*** Block opens ***
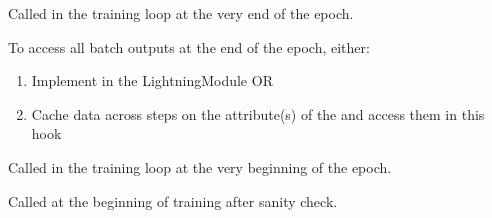 \documentclass[letterpaper,10pt,english]{sphinxmanual}
\begin{document}
\begin{fulllineitems}
\begin{fulllineitems}
\label{\detokenize{pages/ml:vipercore.ml.plmodels.MultilabelSupervisedModel.on_train_epoch_end}}
\sphinxAtStartPar
Called in the training loop at the very end of the epoch.

\sphinxAtStartPar
To access all batch outputs at the end of the epoch, either:
\begin{enumerate}
%
\item {} 
\sphinxAtStartPar
Implement  in the LightningModule OR

\item {} 
\sphinxAtStartPar
Cache data across steps on the attribute(s) of the  and access them in this hook

\end{enumerate}

\end{fulllineitems}


\begin{fulllineitems}
\label{\detokenize{pages/ml:vipercore.ml.plmodels.MultilabelSupervisedModel.on_train_epoch_start}}
\sphinxAtStartPar
Called in the training loop at the very beginning of the epoch.

\end{fulllineitems}


\begin{fulllineitems}
\label{\detokenize{pages/ml:vipercore.ml.plmodels.MultilabelSupervisedModel.on_train_start}}
\sphinxAtStartPar
Called at the beginning of training after sanity check.

\end{fulllineitems}



\end{fulllineitems}
\end{document}

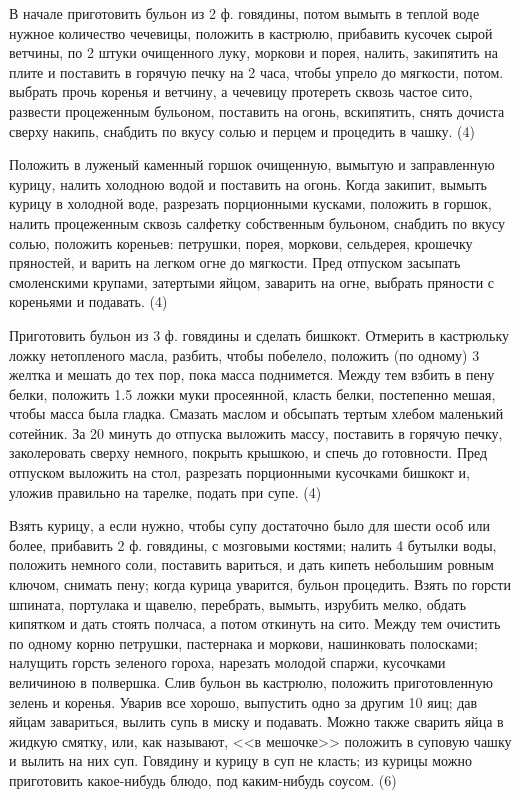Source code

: 
В начале приготовить бульон из 2 ф. говядины, потом вымыть в теплой воде нужное количество чечевицы, положить в кастрюлю, прибавить кусочек сырой ветчины, по 2 штуки очищенного луку, моркови и порея, налить, закипятить на плите и поставить в горячую печку на 2 часа, чтобы упрело до мягкости, потом. выбрать прочь коренья и ветчину, а чечевицу протереть сквозь частое сито, развести процеженным бульоном, поставить на огонь, вскипятить, снять дочиста сверху накипь, снабдить по вкусу солью и перцем и процедить в чашку. (4)


Положить в луженый каменный горшок очищенную, вымытую и заправленную курицу, налить холодною водой и поставить на огонь. Когда закипит, вымыть курицу в холодной воде, разрезать порционными кусками, положить в горшок, налить процеженным сквозь салфетку собственным бульоном, снабдить по вкусу солью, положить кореньев: петрушки, порея, моркови, сельдерея, крошечку пряностей, и варить на легком огне до мягкости. Пред отпуском засыпать смоленскими крупами, затертыми яйцом, заварить на огне, выбрать пряности с кореньями и подавать. (4)


Приготовить бульон из 3 ф. говядины и сделать бишкокт. Отмерить в кастрюльку ложку нетопленого масла, разбить, чтобы побелело, положить (по одному) 3 желтка и мешать до тех пор, пока масса поднимется. Между тем взбить в пену белки, положить 1.5 ложки муки просеянной, класть белки, постепенно мешая, чтобы масса была гладка. Смазать маслом и обсыпать тертым хлебом маленький сотейник. За 20 минуть до отпуска выложить массу, поставить в горячую печку, заколеровать сверху немного, покрыть крышкою, и спечь до готовности. Пред отпуском выложить на стол, разрезать порционными кусочками бишкокт и, уложив правильно на тарелке, подать при супе. (4)


Взять курицу, а если нужно, чтобы супу достаточно было для шести особ или более, прибавить 2 ф. говядины, с мозговыми костями; налить 4 бутылки воды, положить немного соли, поставить вариться, и дать кипеть небольшим ровным ключом, снимать пену; когда курица уварится, бульон процедить. Взять по горсти шпината, портулака и щавелю, перебрать, вымыть, изрубить мелко, обдать кипятком и дать стоять полчаса, а потом откинуть на сито. Между тем очистить по одному корню петрушки, пастернака и моркови, нашинковать полосками; налущить горсть зеленого гороха, нарезать молодой спаржи, кусочками величиною в полвершка. Слив бульон вь кастрюлю, положить приготовленную зелень и коренья. Уварив все хорошо, выпустить одно за другим 10 яиц; дав яйцам завариться, вылить супь в миску и подавать. Можно также сварить яйца в жидкую смятку, или, как называют, <<в мешочке>> положить в суповую чашку и вылить на них суп. Говядину и курицу в суп не класть; из курицы можно приготовить какое-нибудь блюдо, под каким-нибудь соусом. (6)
*** Block closes ***
Select every line in the records above that contains the word "петрушки".

Положить в луженый каменный горшок очищенную, вымытую и заправленную курицу, налить холодною водой и поставить на огонь. Когда закипит, вымыть курицу в холодной воде, разрезать порционными кусками, положить в горшок, налить процеженным сквозь салфетку собственным бульоном, снабдить по вкусу солью, положить кореньев: петрушки, порея, моркови, сельдерея, крошечку пряностей, и варить на легком огне до мягкости. Пред отпуском засыпать смоленскими крупами, затертыми яйцом, заварить на огне, выбрать пряности с кореньями и подавать. (4)
Взять курицу, а если нужно, чтобы супу достаточно было для шести особ или более, прибавить 2 ф. говядины, с мозговыми костями; налить 4 бутылки воды, положить немного соли, поставить вариться, и дать кипеть небольшим ровным ключом, снимать пену; когда курица уварится, бульон процедить. Взять по горсти шпината, портулака и щавелю, перебрать, вымыть, изрубить мелко, обдать кипятком и дать стоять полчаса, а потом откинуть на сито. Между тем очистить по одному корню петрушки, пастернака и моркови, нашинковать полосками; налущить горсть зеленого гороха, нарезать молодой спаржи, кусочками величиною в полвершка. Слив бульон вь кастрюлю, положить приготовленную зелень и коренья. Уварив все хорошо, выпустить одно за другим 10 яиц; дав яйцам завариться, вылить супь в миску и подавать. Можно также сварить яйца в жидкую смятку, или, как называют, <<в мешочке>> положить в суповую чашку и вылить на них суп. Говядину и курицу в суп не класть; из курицы можно приготовить какое-нибудь блюдо, под каким-нибудь соусом. (6)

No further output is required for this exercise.